Segundo uma palavra de Adolf von Harnack, a gnose significa a helenização aguda do cristianismo. Isso continuaria sendo uma observação profunda, mesmo se conseguissem comprovar as hipóteses da origem não cristã da gnose. Pois independentemente de onde a gnose possa ter surgido — no judaísmo herético-apocalíptico, no dualismo iraniano, num platonismo orientalizado, na hermética ou em qualquer outro lugar —, no que diz respeito ao seu dinamismo interno, este precisaria ser caracterizado como choque entre um momento religioso-oriental e um momento lógico-helênico. Faz parte da natureza inquieta das formações de sistemas gnósticos o conflito entre contemplação teórica e excitação sagrada, entre discussão jovial e busca pânica da redenção. A contradição ocidental principal — a dualidade de Atenas e Jerusalém — se manifesta de forma fértil pela primeira vez no âmbito do pensamento da gnose e do cristianismo primitivos. Trata-se da oposição frequentemente citada entre ver e ouvir, entre conhecimento autoconsciente e obediência piedosa; ela se evidencia no conflito intrarreligioso entre teologismo e fideísmo. No sentido psicodinâmica, ela se torna poderosa na rejeição mútua entre os portadores carismáticos de plenos poderes pneumáticos e as almas orgulhosamente contritas, que bebem do cálice do masoquismo primário e se entregam à edificação contida no pensamento de que sempre estamos errados quando nos levantamos contra Deus.
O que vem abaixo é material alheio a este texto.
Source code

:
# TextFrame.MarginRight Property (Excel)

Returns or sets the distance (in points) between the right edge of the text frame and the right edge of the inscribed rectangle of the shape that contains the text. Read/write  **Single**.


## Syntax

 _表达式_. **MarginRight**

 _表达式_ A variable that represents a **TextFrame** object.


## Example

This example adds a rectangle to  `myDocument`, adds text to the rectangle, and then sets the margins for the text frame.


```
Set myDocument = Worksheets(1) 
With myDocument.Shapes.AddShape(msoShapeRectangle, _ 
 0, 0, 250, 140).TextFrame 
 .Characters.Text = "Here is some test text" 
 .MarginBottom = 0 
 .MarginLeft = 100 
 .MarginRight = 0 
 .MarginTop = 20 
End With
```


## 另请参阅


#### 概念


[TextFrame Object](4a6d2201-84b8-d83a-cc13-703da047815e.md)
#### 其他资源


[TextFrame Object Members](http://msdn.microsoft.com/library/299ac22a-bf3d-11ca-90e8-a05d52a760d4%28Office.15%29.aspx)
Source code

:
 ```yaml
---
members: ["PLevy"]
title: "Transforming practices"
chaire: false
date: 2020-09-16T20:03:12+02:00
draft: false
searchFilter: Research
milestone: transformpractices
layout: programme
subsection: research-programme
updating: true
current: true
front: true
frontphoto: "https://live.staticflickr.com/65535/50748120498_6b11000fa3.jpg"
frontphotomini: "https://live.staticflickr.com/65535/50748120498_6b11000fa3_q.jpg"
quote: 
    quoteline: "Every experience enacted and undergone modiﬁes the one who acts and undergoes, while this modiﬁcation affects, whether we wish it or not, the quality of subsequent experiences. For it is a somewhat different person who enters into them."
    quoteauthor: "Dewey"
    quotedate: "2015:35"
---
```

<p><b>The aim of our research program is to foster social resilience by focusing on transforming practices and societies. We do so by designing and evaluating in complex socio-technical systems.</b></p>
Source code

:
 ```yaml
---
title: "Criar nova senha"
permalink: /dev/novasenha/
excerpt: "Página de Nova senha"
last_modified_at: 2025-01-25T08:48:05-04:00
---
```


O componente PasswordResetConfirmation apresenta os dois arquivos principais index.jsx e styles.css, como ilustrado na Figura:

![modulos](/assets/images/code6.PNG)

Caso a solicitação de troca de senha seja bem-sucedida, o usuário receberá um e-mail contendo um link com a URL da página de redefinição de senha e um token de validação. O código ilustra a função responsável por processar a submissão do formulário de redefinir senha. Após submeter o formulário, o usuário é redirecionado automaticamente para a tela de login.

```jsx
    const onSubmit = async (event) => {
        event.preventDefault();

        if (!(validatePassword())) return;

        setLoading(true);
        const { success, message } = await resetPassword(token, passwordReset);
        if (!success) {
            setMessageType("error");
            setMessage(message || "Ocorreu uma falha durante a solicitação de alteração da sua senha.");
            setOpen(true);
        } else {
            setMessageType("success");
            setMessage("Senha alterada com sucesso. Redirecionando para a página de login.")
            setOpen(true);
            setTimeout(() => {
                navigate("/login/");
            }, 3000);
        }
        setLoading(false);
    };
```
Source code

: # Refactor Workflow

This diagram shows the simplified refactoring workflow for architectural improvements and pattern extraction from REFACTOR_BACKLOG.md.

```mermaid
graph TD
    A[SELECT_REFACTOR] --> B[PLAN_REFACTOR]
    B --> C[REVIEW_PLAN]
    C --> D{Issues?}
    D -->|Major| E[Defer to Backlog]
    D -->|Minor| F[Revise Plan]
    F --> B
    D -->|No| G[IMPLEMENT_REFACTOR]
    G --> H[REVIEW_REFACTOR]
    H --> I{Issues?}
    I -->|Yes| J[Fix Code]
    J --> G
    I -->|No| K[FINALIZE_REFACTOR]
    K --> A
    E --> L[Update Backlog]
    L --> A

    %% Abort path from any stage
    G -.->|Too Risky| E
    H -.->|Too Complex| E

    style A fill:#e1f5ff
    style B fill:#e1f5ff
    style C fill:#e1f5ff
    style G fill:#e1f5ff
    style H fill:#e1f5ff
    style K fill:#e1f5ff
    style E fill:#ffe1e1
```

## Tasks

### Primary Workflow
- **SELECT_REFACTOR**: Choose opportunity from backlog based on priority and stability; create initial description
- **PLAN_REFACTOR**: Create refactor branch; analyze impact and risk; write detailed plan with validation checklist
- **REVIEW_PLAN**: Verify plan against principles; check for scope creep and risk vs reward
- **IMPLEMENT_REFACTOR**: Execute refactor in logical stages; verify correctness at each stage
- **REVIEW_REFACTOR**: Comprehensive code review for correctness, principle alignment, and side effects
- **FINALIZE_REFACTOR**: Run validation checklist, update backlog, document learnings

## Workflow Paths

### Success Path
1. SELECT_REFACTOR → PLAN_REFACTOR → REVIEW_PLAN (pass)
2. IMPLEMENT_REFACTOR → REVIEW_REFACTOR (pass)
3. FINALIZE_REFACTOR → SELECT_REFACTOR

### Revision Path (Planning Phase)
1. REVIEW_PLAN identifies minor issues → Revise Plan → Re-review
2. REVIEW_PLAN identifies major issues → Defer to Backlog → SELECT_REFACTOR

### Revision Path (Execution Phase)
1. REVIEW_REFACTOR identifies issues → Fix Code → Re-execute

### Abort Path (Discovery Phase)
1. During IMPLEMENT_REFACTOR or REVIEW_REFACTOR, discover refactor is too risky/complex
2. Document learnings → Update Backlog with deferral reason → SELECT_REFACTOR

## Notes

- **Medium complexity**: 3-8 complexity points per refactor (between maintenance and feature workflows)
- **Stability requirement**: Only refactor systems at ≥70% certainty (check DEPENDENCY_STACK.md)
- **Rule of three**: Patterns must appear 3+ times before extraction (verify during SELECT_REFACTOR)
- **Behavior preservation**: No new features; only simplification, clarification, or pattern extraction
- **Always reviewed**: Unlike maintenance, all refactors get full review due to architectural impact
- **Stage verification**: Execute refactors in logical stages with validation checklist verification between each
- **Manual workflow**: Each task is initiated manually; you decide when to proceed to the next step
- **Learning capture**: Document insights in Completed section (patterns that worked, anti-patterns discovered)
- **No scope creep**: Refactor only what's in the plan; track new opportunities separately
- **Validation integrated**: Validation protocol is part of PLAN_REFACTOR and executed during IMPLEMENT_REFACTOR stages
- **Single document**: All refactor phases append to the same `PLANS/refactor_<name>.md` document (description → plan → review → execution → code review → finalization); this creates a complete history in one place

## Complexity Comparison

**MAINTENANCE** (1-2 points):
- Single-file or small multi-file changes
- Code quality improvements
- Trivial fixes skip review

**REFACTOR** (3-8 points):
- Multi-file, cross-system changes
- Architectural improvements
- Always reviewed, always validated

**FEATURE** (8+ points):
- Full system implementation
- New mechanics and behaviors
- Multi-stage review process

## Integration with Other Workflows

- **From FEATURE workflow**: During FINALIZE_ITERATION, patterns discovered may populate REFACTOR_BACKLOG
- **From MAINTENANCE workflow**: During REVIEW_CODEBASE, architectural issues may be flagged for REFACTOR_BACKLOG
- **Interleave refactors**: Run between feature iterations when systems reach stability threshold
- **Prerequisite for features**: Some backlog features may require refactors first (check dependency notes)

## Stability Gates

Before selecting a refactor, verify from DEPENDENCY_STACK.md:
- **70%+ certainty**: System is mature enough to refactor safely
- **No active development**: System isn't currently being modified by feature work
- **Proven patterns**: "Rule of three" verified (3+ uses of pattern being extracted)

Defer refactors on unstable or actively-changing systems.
Na “helenização aguda do cristianismo” ocorre, ao mesmo tempo, uma mitificação renovada do helenismo. Mostraremos que isso significa mais do que uma colorida regressão para abaixo do nível da teoria helênica. Aquilo que o mito do redentor proveniente do Oriente provoca é a destruição do ensino grego do ente atemporal por meio da narrativa dos eventos essenciais à verdade no tempo. As histórias orientais de queda e redenção, de confusão e iluminação submetem o espírito helênico à pressão para que ele abra sua ontologia estática ao drama. Nesse sentido, a gnose, cristã ou não, provoca uma revolução inteligível com consequências imprevisíveis. A gnose é a primeira filosofia de eventos. Ela obriga o ontoteólogo helenizador a se transformar em teórico metafísico de catástrofes. Ela revela aos filósofos uma problemática de caráter completamente desconhecido: está na hora de uma nova autocompreensão do espírito como algo que veio ao mundo. Vale agora supor e iluminar teoricamente no mínimo três locais de catástrofes principais no ser; trata-se dos três eventos fundamentais de poder de mudar o sentido do mundo: a catástrofe primária da criação, a catástrofe secundária da queda e a catástrofe terciária ou epístrofe da redenção. Criação, queda e redenção são as três grandes descontinuidades no contínuo do ente que o pensamento teórico-teológico precisa resolver no futuro. Os caminhos da gnose e do catolicismo se separam no conflito em torno da “queda”: no pensamento cristão, Adão cai primeiro, mas na visão da gnose a queda de Adão é apenas o reflexo ou a implicação de uma pré-queda “no céu”. A grande heresia ensina que as duas primeiras catástrofes, criação e queda, no fundo são idênticas. O reconhecimento dessa identidade é a quintessência da gnose. O mundo é tudo que se encontra em queda. […] A destruição evento-teórica da ontologia helênica permanece um efeito que prevalece sobre a helenização gnóstica aguda e a helenização escolástica gradual do cristianismo. A tranquilização do mundo sob o olhar de uma teoria grega estava fadada a fracassar diante do desafio gnóstico de pensar eventos relevantes ao ser. […]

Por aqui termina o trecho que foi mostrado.